Wednesday, July 26, 2006

A lack of interest

i seem to always forget how blessed and spoiled we truly are in this country. i do remember, but i often get caught up in life and i often forget the privilege i was born into.
i really like that in my community group that we take a look a glocal (global/local) at life.
it causes uncomfortable prodding in my life, because when i see how the world out side of me works i feel compelled to take action. i feel drawn toward social justice, but lack the knowledge, and courage to really step out and make a difference.

i am afraid i am part of a generation where apathy rules. What drives this lack of interest in our lives?
i know i can be victim to my own lack of interest in life. How would one go about change? i can strive my best to create change in the world, but will that be good enough... it's a delicate balance between encouragement and nagging. Maybe if we get together and in one voice call the sleeping giant of apathy to leave it will go... Unfortunately, i lack the faith in myself to fully believe that is all we need. So, where do we start?

Saturday, July 22, 2006

Hey, Peter Pan
I'm going home now
I've done all I can
Besides I'm grown now
I'll think of you all painted with the night
You sit and watch from somewhere
As one by one the lights go out

I wrote a note to tell you how you matter
When the rain came down
All the letters scattered
And washed away
Drifted off to Never
Where you'll be safe from me now forever

I believe you now when
You say that this will hurt
So I don't have to go and
Play with you in the dirt now

Hey Peter Pan
I'm going home now
I'm all grown up
Your on your own now
I'll think of you all painted with the night
You sit and watch from somewhere
As one by one the lights go out


Peter Pan
by: patty griffin

Wednesday, July 19, 2006

Things that make you go mmm....

~there is so much going on in the Middle East: bombings, civilian deaths, panic, and fear.
~plane crash in Hillsboro in a neighborhood.

The lead story on the 11 o'clock news for channel 8 on Monday night: Peacock attacks kid at the zoo.

Are you serious?!? The kid gets scratched, and this leads the news!?! Are you kidding me?! it's unfortunate, but honestly, i probably bled more the time i fell from the rogue pine cone on the sidewalk, and my scar pretty big.

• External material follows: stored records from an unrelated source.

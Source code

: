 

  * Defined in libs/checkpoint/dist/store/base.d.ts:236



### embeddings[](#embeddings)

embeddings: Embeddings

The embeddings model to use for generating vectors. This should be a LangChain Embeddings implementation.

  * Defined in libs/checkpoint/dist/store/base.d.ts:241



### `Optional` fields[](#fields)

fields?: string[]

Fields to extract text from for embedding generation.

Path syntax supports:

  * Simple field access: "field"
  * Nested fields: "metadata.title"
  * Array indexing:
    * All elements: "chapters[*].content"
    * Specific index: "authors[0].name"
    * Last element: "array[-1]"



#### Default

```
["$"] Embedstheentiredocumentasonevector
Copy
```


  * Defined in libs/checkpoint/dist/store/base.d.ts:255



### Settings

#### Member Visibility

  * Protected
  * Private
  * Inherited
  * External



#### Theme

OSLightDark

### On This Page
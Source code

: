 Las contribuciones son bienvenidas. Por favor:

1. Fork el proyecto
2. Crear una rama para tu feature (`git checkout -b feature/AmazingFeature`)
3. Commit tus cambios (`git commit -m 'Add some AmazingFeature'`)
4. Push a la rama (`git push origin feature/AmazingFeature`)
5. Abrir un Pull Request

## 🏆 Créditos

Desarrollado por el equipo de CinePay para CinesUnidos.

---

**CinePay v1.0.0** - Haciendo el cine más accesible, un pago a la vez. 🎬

It's times like this i really dislike the news. With all the chaos in the world around us our narcissism wins, or at least we are taught to fear whatever is in our backyard. What is wrong with the news media. Does our fear always have to win over everything? And comparatively speaking which really is the bigger deal, an animal behaving it's instinct, or what a serious conflict where the innocent are dying. Sometimes it feels like if it doesn't belong to an american, or an oregonian it isn't that important.

i read a book called the culture of fear, by Barry Glassner. it really is an interesting read on why americans are afraid of all the wrong things. it is interesting b/c it was published in '99. basically we are coaxed by the media to live in constant fear of the next big thing. Which makes me wonder, if we are always in fear of the next big thing, when do we really get to live?

Monday, July 10, 2006

Angelic Voices

When i get honest, i admit i am a bundle of paradoxes. i believe and i doubt. i hope and i get discouraged, i love and i hate, i feel bad about feeling good, and i feel guilty about not feeling guilty. i am trusting and i am suspicious. i am honest and i still play games. Aristotle said i am a rational animal. i say i am an angel with an incredible capacity for beer.